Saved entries
*** Block opens ***
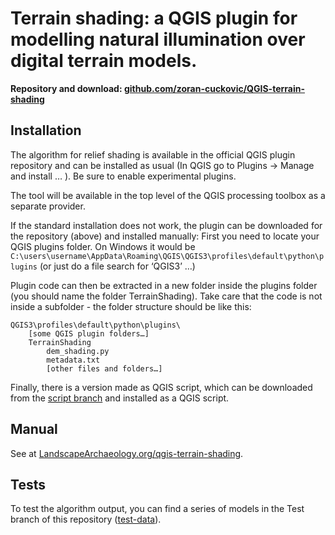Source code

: # Terrain shading: a QGIS plugin for modelling natural illumination over digital terrain models. 


**Repository and download: [github.com/zoran-cuckovic/QGIS-terrain-shading](https://github.com/zoran-cuckovic/QGIS-terrain-shading)**

## Installation

The algorithm for relief shading is available in the official QGIS plugin repository and can be installed as usual (In QGIS go to Plugins -> Manage and install … ). Be sure to enable experimental plugins. 

The tool will be available in the top level of the QGIS processing toolbox as a separate provider.

If the standard installation does not work, the plugin can be downloaded for the repository (above) and installed manually: 
First you need to locate your QGIS plugins folder. On Windows it would be `C:\users\username\AppData\Roaming\QGIS\QGIS3\profiles\default\python\plugins` (or just do a file search for ‘QGIS3’ …)

Plugin code can then be extracted in a new folder inside the plugins folder (you should name the folder TerrainShading). Take care that the code is not inside a subfolder - the folder structure should be like this:

    QGIS3\profiles\default\python\plugins\
        [some QGIS plugin folders…]
        TerrainShading
            dem_shading.py
            metadata.txt
            [other files and folders…]


Finally, there is a version made as QGIS script, which can be downloaded from the [script branch](https://github.com/zoran-cuckovic/QGIS-terrain-shading/tree/script) and installed as a QGIS script. 

## Manual
See at [LandscapeArchaeology.org/qgis-terrain-shading](https://landscapearchaeology.org/qgis-terrain-shading).

## Tests
To test the algorithm output, you can find a series of models in the Test branch of this repository ([test-data](https://github.com/zoran-cuckovic/QGIS-terrain-shading/tree/test-data)).



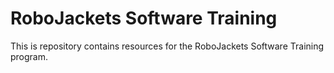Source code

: # RoboJackets Software Training

This is repository contains resources for the RoboJackets Software Training program.

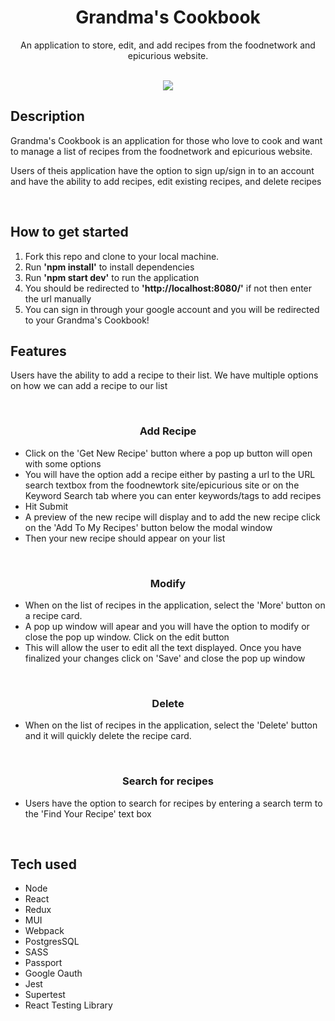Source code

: <div align="center">
<h1>Grandma's Cookbook</h1>
<p>An application to store, edit, and add recipes from the foodnetwork and epicurious website.</p>
<br>
<img src="https://user-images.githubusercontent.com/75650780/235316534-8d1dbc4a-fc53-4c39-acec-dd5ce3bd4ce5.png"/>
</div>
<h2>Description</h2>
<p>Grandma's Cookbook is an application for those who love to cook and want to manage a list of recipes from the foodnetwork and epicurious website.</p>
<p>Users of theis application have the option to sign up/sign in to an account and have the ability to add recipes, edit existing recipes, and delete recipes</p>
<br>
<h2>How to get started</h2>
<ol>
  <li>Fork this repo and clone to your local machine.</li>
  <li>Run <strong>'npm install'</strong> to install dependencies</li>
  <li>Run <strong>'npm start dev'</strong> to run the application</li>
  <li>You should be redirected to <strong>'http://localhost:8080/'</strong> if not then enter the url manually</li>
  <li>You can sign in through your google account and you will be redirected to your Grandma's Cookbook!</li>
</ol>
<h2>Features</h2>
<p>Users have the ability to add a recipe to their list. We have multiple options on how we can add a recipe to our list</p>
<br>
<h3 align="center"> Add Recipe</h3>
<ul>
  <li>Click on the 'Get New Recipe' button where a pop up button will open with some options</li>
  <li>You will have the option add a recipe either by pasting a url to the URL search textbox from the foodnewtork site/epicurious site or on the Keyword Search tab where you can enter keywords/tags to add recipes</li>
  <li>Hit Submit</li>
  <li>A preview of the new recipe will display and to add the new recipe click on the 'Add To My Recipes' button below the modal window</li>
  <li>Then your new recipe should appear on your list</li>
</ul>
<br>
<h3 align="center"> Modify</h3>
<ul>
  <li>When on the list of recipes in the application, select the 'More' button on a recipe card.</li>
  <li>A pop up window will apear and you will have the option to modify or close the pop up window. Click on the edit button</li>
  <li>This will allow the user to edit all the text displayed. Once you have finalized your changes click on 'Save' and close the pop up window</li>
</ul>
<br>
<h3 align="center">Delete</h3>
<ul>
  <li>When on the list of recipes in the application, select the 'Delete' button and it will quickly delete the recipe card.</li>
</ul>
<br>
<h3 align="center">Search for recipes</h3>
<ul>
  <li>Users have the option to search for recipes by entering a search term to the 'Find Your Recipe' text box</li>
</ul>
<br>
<h2>Tech used</h2>
  <ul>
    <li>Node</li>
    <li>React</li>
    <li>Redux</li>
    <li>MUI</li>
    <li>Webpack</li>
    <li>PostgresSQL</li>
    <li>SASS</li>
    <li>Passport</li>
    <li>Google Oauth</li>
    <li>Jest</li>
    <li>Supertest</li>
    <li>React Testing Library</li>
  </ul>
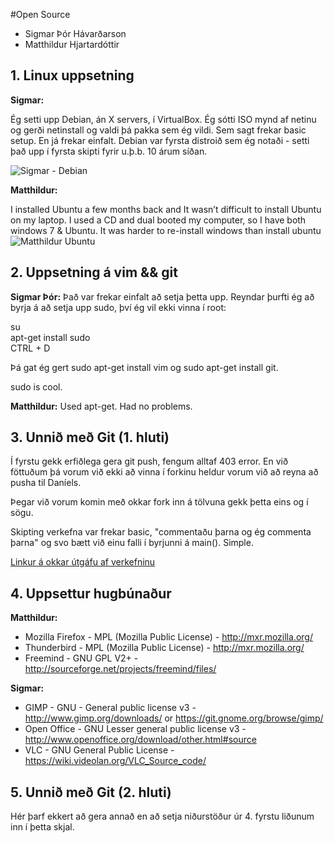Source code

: #Open Source
+ Sigmar Þór Hávarðarson 
+ Matthildur Hjartardóttir

## 1. Linux uppsetning

**Sigmar:**

Ég setti upp Debian, án X servers, í VirtualBox. Ég sótti ISO mynd af netinu og gerði netinstall og valdi þá pakka sem ég vildi. Sem sagt frekar basic setup. En já frekar einfalt. Debian var fyrsta distroið sem ég notaði - setti það upp í fyrsta skipti fyrir u.þ.b. 10 árum síðan.

![Sigmar - Debian](http://i.imgur.com/qG5nhn2.png)

**Matthildur:**

I installed Ubuntu a few months back and It wasn’t difficult to install Ubuntu on my laptop. I used a CD and dual booted my computer, so I have both windows 7 & Ubuntu. It was harder to re-install windows than install ubuntu 
![Matthildur Ubuntu](http://i.imgur.com/Zz1cP4l.jpg)

## 2. Uppsetning á vim && git

**Sigmar Þór:** 
Það var frekar einfalt að setja þetta upp. Reyndar þurfti ég að byrja á að setja upp sudo, því ég vil ekki vinna í root:

su<br>
apt-get install sudo<br>
CTRL + D

Þá gat ég gert sudo apt-get install vim og sudo apt-get install git.

sudo is cool.

**Matthildur:** Used apt-get. Had no problems. 

## 3. Unnið með Git (1. hluti)

Í fyrstu gekk erfiðlega gera git push, fengum alltaf 403 error. En við föttuðum þá vorum við ekki að vinna í forkinu heldur vorum við að reyna að pusha til Daníels.

Þegar við vorum komin með okkar fork inn á tölvuna gekk þetta eins og í sögu. 

Skipting verkefna var frekar basic, "commentaðu þarna og ég commenta þarna" og svo bætt við einu falli í byrjunni á main(). Simple.

[Linkur á okkar útgáfu af verkefninu](https://github.com/Matthildur/INTOPrufa.git)

## 4. Uppsettur hugbúnaður

**Matthildur:**
+ Mozilla Firefox - MPL (Mozilla Public License) - http://mxr.mozilla.org/
+ Thunderbird - MPL (Mozilla Public License) - http://mxr.mozilla.org/
+ Freemind - GNU GPL V2+ - http://sourceforge.net/projects/freemind/files/


**Sigmar:**
+ GIMP - GNU - General public license v3 - http://www.gimp.org/downloads/ or https://git.gnome.org/browse/gimp/
+ Open Office - GNU Lesser general public license v3 - http://www.openoffice.org/download/other.html#source
+ VLC - GNU General Public License - https://wiki.videolan.org/VLC_Source_code/


## 5. Unnið með Git (2. hluti)

Hér þarf ekkert að gera annað en að setja niðurstöður úr 4. fyrstu liðunum inn í þetta skjal.

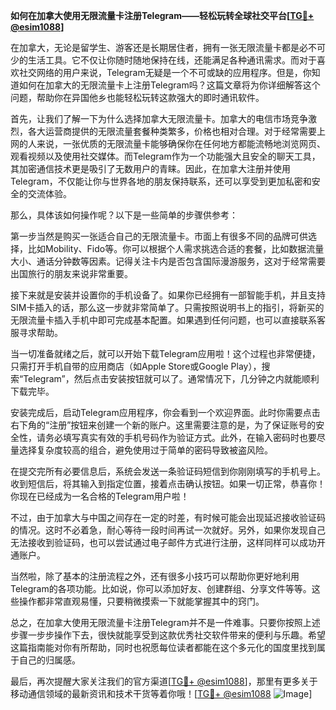 **如何在加拿大使用无限流量卡注册Telegram——轻松玩转全球社交平台[[TG💪+ @esim1088](https://t.me/s/esim1088)]**

在加拿大，无论是留学生、游客还是长期居住者，拥有一张无限流量卡都是必不可少的生活工具。它不仅让你随时随地保持在线，还能满足各种通讯需求。而对于喜欢社交网络的用户来说，Telegram无疑是一个不可或缺的应用程序。但是，你知道如何在加拿大的无限流量卡上注册Telegram吗？这篇文章将为你详细解答这个问题，帮助你在异国他乡也能轻松玩转这款强大的即时通讯软件。

首先，让我们了解一下为什么选择加拿大无限流量卡。加拿大的电信市场竞争激烈，各大运营商提供的无限流量套餐种类繁多，价格也相对合理。对于经常需要上网的人来说，一张优质的无限流量卡能够确保你在任何地方都能流畅地浏览网页、观看视频以及使用社交媒体。而Telegram作为一个功能强大且安全的聊天工具，其加密通信技术更是吸引了无数用户的青睐。因此，在加拿大注册并使用Telegram，不仅能让你与世界各地的朋友保持联系，还可以享受到更加私密和安全的交流体验。

那么，具体该如何操作呢？以下是一些简单的步骤供参考：

第一步当然是购买一张适合自己的无限流量卡。市面上有很多不同的品牌可供选择，比如Mobility、Fido等。你可以根据个人需求挑选合适的套餐，比如数据流量大小、通话分钟数等因素。记得关注卡内是否包含国际漫游服务，这对于经常需要出国旅行的朋友来说非常重要。

接下来就是安装并设置你的手机设备了。如果你已经拥有一部智能手机，并且支持SIM卡插入的话，那么这一步就非常简单了。只需按照说明书上的指引，将新买的无限流量卡插入手机中即可完成基本配置。如果遇到任何问题，也可以直接联系客服寻求帮助。

当一切准备就绪之后，就可以开始下载Telegram应用啦！这个过程也非常便捷，只需打开手机自带的应用商店（如Apple Store或Google Play），搜索“Telegram”，然后点击安装按钮就可以了。通常情况下，几分钟之内就能顺利下载完毕。

安装完成后，启动Telegram应用程序，你会看到一个欢迎界面。此时你需要点击右下角的“注册”按钮来创建一个新的账户。这里需要注意的是，为了保证账号的安全性，请务必填写真实有效的手机号码作为验证方式。此外，在输入密码时也要尽量选择复杂度较高的组合，避免使用过于简单的密码导致被盗风险。

在提交完所有必要信息后，系统会发送一条验证码短信到你刚刚填写的手机号上。收到短信后，将其输入到指定位置，接着点击确认按钮。如果一切正常，恭喜你！你现在已经成为一名合格的Telegram用户啦！

不过，由于加拿大与中国之间存在一定的时差，有时候可能会出现延迟接收验证码的情况。这时不必着急，耐心等待一段时间再试一次就好。另外，如果你发现自己无法接收到验证码，也可以尝试通过电子邮件方式进行注册，这样同样可以成功开通账户。

当然啦，除了基本的注册流程之外，还有很多小技巧可以帮助你更好地利用Telegram的各项功能。比如说，你可以添加好友、创建群组、分享文件等等。这些操作都非常直观易懂，只要稍微摸索一下就能掌握其中的窍门。

总之，在加拿大使用无限流量卡注册Telegram并不是一件难事。只要你按照上述步骤一步步操作下去，很快就能享受到这款优秀社交软件带来的便利与乐趣。希望这篇指南能对你有所帮助，同时也祝愿每位读者都能在这个多元化的国度里找到属于自己的归属感。

最后，再次提醒大家关注我们的官方渠道[[TG💪+ @esim1088](https://t.me/s/esim1088)]，那里有更多关于移动通信领域的最新资讯和技术干货等着你哦！[[TG💪+ @esim1088](https://t.me/s/esim1088) ![Image](https://i.postimg.cc/4NQfJmqS/Snipaste-2025-05-13-00-14-12.png)]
*** Block closes ***
What you are asked to do >>
In the data above, find the line with "## 5. Unnið með Git (2. hluti)" and the line with "第一步当然是购买一张适合自己". Please copy exactly those two lines and every line between them, but not the pictures.

Task response >>
## 5. Unnið með Git (2. hluti)

Hér þarf ekkert að gera annað en að setja niðurstöður úr 4. fyrstu liðunum inn í þetta skjal.

 **如何在加拿大使用无限流量卡注册Telegram——轻松玩转全球社交平台[[TG💪+ @esim1088](https://t.me/s/esim1088)]**

在加拿大，无论是留学生、游客还是长期居住者，拥有一张无限流量卡都是必不可少的生活工具。它不仅让你随时随地保持在线，还能满足各种通讯需求。而对于喜欢社交网络的用户来说，Telegram无疑是一个不可或缺的应用程序。但是，你知道如何在加拿大的无限流量卡上注册Telegram吗？这篇文章将为你详细解答这个问题，帮助你在异国他乡也能轻松玩转这款强大的即时通讯软件。

首先，让我们了解一下为什么选择加拿大无限流量卡。加拿大的电信市场竞争激烈，各大运营商提供的无限流量套餐种类繁多，价格也相对合理。对于经常需要上网的人来说，一张优质的无限流量卡能够确保你在任何地方都能流畅地浏览网页、观看视频以及使用社交媒体。而Telegram作为一个功能强大且安全的聊天工具，其加密通信技术更是吸引了无数用户的青睐。因此，在加拿大注册并使用Telegram，不仅能让你与世界各地的朋友保持联系，还可以享受到更加私密和安全的交流体验。

那么，具体该如何操作呢？以下是一些简单的步骤供参考：

第一步当然是购买一张适合自己的无限流量卡。市面上有很多不同的品牌可供选择，比如Mobility、Fido等。你可以根据个人需求挑选合适的套餐，比如数据流量大小、通话分钟数等因素。记得关注卡内是否包含国际漫游服务，这对于经常需要出国旅行的朋友来说非常重要。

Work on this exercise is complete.